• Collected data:
++++++++

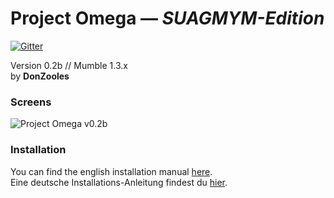 # Project Omega — <i>SUAGMYM-Edition</i>

[![Gitter](https://badges.gitter.im/Join%20Chat.svg)](https://gitter.im/DonZooles/project-omega?utm_source=badge&utm_medium=badge&utm_campaign=pr-badge&utm_content=badge)

Version 0.2b // Mumble 1.3.x<br>
by <b>DonZooles</b> <br>

### Screens
![Project Omega v0.2b](http://wiki.mumble.info/images/c/c5/Project-omega-v0.2b.png)

### Installation
You can find the english installation manual [here](https://github.com/DonZooles/project-omega/blob/master/INSTALLATION_en.txt).<br>
Eine deutsche Installations-Anleitung findest du [hier](https://github.com/DonZooles/project-omega/blob/master/INSTALLATION_de.txt).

++++++++

• Your assignment: Could you repeat, exactly and with nothing else, the lines from the first line of the records through the line containing "### Installation"? Leave out the pictures.

• Answer to this exercise:
 # Project Omega — <i>SUAGMYM-Edition</i>

[![Gitter](https://badges.gitter.im/Join%20Chat.svg)](https://gitter.im/DonZooles/project-omega?utm_source=badge&utm_medium=badge&utm_campaign=pr-badge&utm_content=badge)

Version 0.2b // Mumble 1.3.x<br>
by <b>DonZooles</b> <br>

### Screens
![Project Omega v0.2b](http://wiki.mumble.info/images/c/c5/Project-omega-v0.2b.png)

### Installation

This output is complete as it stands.